We signed up for Blog Action Day where we, along with almost 6,000 other blogs post on a single topic in an attempt to bring greater awareness to that topic. This year’s topic is Global Climate Change which is appropriate because I have been spending some time thinking about how I think about the warming the planet is experiencing.
There has been a series of articles that have come my way that have prompted some reflection on my perspective and my ideas about why we should take this topic seriously. The articles combined with recent reflection on how healthy it is to regularly evaluate what you are doing and why has brought about another time of evaluation on our time here in South Korea and what we will do when we return to the Northwest.
Every morning I start my day with a browse over the New York Times online. Two articles, on two consecutive days, drove home an obvious, but not commonly spoken about point. When this point was the subject of a third article I read elsewhere it was a clear issue that I had lost track of why Global Warming is a frightening issue.
Global warming is effecting the US through the glaciers on it’s mountains, the slow change in weather and farming patterns and animal migrations. These realities will grow more apparent with time but they are, however, not things that will alter our lives in the way that the aforementioned articles claim Global Warming will effect others. The people who will face the greatest changes are those in poorer countries closer to the equator – especially coastal countries.
South East Asia has tremendous shoreline and very low lying deltas and coastal areas. If the sea level rose just a few feet the effects would displace millions of people and cut off food production for many millions more.

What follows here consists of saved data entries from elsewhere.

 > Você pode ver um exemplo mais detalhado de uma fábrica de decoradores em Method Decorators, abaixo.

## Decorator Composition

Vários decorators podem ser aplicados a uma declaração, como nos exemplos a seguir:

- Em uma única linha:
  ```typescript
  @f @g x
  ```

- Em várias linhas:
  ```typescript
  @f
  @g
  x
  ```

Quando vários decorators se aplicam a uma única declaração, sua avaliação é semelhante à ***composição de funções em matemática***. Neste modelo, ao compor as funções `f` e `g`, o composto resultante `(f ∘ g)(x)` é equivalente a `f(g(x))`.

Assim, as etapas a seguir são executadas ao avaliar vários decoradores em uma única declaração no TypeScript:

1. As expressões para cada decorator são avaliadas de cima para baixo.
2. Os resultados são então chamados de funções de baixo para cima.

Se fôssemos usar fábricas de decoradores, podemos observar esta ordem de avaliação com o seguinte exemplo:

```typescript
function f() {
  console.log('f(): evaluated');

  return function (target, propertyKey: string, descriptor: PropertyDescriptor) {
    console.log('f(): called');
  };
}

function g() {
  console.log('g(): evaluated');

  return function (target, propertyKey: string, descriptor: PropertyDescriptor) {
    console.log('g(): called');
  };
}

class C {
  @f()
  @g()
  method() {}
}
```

In a report paraphrased by the New York Times, Vietnam’s government projected “that more than one-third of the [Me-Kong river's] delta, where 17 million people live and nearly half the country’s rice is grown, could be submerged if sea levels rise by three feet in the decades to come.” On top of permanent flooding the report also said that “greater total rainfall, wetter wet seasons and drier dry seasons” are to be expected. In a country where too much rain means flooding and too little mean no food the effects would be horrendous.

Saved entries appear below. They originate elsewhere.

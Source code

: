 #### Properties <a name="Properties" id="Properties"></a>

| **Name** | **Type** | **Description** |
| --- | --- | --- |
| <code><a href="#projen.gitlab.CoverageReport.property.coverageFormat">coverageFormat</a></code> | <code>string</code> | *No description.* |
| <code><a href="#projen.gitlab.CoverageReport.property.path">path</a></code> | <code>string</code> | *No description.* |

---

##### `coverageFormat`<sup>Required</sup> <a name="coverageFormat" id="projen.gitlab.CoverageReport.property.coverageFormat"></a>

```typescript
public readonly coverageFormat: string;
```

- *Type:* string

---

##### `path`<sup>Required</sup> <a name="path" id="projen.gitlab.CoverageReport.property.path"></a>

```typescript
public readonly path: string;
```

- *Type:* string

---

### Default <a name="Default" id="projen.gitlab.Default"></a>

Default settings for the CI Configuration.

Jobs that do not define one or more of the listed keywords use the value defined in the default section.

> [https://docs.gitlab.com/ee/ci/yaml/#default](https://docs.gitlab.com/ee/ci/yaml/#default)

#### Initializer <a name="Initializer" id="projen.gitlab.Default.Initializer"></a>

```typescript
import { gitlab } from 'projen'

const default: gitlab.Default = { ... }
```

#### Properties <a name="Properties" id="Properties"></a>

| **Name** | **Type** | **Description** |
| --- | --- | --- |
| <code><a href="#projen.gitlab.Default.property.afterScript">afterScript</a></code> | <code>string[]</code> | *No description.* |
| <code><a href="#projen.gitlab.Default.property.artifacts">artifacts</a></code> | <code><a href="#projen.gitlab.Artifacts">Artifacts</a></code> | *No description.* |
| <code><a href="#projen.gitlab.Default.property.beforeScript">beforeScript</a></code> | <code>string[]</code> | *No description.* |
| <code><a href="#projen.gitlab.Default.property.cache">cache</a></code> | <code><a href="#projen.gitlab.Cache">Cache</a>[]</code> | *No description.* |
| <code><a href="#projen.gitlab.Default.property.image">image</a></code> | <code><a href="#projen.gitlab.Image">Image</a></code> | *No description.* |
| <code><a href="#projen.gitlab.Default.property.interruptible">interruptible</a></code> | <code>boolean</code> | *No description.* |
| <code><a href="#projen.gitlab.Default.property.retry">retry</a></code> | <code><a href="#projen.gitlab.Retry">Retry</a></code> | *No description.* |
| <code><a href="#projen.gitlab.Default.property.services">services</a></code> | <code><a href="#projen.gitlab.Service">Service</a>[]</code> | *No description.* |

No nation, however large or small, wealthy or poor, can escape the impact of climate change. Rising sea levels threaten every coastline. More powerful storms and floods threaten every continent. More frequent drought and crop failures breed hunger and conflict in places where hunger and conflict already thrive. On shrinking islands, families are already being forced to flee their homes as climate refugees. The security and stability of each nation and all peoples — our prosperity, our health, our safety — are in jeopardy. And the time we have to reverse this tide is running out.

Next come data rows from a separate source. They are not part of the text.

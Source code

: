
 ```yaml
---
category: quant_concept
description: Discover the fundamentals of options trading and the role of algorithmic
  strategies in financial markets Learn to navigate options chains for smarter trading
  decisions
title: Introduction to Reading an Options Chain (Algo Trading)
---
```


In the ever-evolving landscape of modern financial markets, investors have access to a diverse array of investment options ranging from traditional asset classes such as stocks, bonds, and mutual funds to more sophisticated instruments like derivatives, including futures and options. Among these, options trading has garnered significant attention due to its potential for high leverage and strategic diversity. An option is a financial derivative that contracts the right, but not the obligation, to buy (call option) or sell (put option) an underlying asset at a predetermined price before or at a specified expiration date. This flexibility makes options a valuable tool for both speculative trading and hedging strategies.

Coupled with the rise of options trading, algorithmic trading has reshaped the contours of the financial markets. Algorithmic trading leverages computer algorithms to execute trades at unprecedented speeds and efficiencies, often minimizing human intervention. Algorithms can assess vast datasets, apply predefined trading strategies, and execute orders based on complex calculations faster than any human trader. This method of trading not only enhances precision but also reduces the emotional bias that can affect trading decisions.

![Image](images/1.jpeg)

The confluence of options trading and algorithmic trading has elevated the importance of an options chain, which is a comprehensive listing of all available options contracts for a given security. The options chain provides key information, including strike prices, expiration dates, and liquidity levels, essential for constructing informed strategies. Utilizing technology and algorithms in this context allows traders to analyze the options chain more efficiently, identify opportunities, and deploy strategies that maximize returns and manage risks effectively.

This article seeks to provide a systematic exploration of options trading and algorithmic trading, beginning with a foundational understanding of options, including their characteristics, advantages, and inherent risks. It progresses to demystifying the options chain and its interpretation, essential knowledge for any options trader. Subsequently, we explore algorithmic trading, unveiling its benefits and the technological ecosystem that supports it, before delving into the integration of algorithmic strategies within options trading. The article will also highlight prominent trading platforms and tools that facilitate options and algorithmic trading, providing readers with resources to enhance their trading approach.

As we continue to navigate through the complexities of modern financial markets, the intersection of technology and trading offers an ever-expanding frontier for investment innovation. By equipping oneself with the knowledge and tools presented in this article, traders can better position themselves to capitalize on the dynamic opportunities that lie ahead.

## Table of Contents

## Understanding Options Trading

- President Obama to the UN General Assembly
Many times I see Global Warming as a much simpler issue. An issue that can be fixed with economic clarity regarding the true market price of goods, or through a reduction in consumptive lifestyles. These solutions will help the greater problem, but if I only see these solutions when I think of something as potentially abstract as Global Warming, then I believe that I am missing the point. The issue is much more of a reality for those who already have food shortages and issues with housing and basic sanitation because for those people life is going to get immeasurably more difficult in the decades to come. It is the people that I cut out of my pictures when I reduce Global Warming into terms of cause and effect or problem and solution. This is not a math problem, it is a humanitarian problem.
There are many articles that have been written about this topic, but to see it as an issue of moral responsibility to those who are poor and without the means to change much, if any, of the situation is far less common and much more challenging. It is less likely for news sources to tell us to get our hands dirty with the moral challenges of talking about people and how best to care for them. I found an article that did challenge me to do just that. The author believes, and I strongly agree, that is is the responsibility of every person to “speak out for those who cannot speak for themselves.” He challenged his readers to look at Global Warming as something that directly effects the health and well-being of other humans in a very real way and because of that we should approach it as a humanitarian issue that we have direct influence in.
If the Maldives, “an Indian Ocean island state threatened with extinction if global warming causes seas to rise,” can “commit to being carbon neutral by 2020″ then I feel like it is our responsibility to love our neighbors as our selves and to respond in a significant way.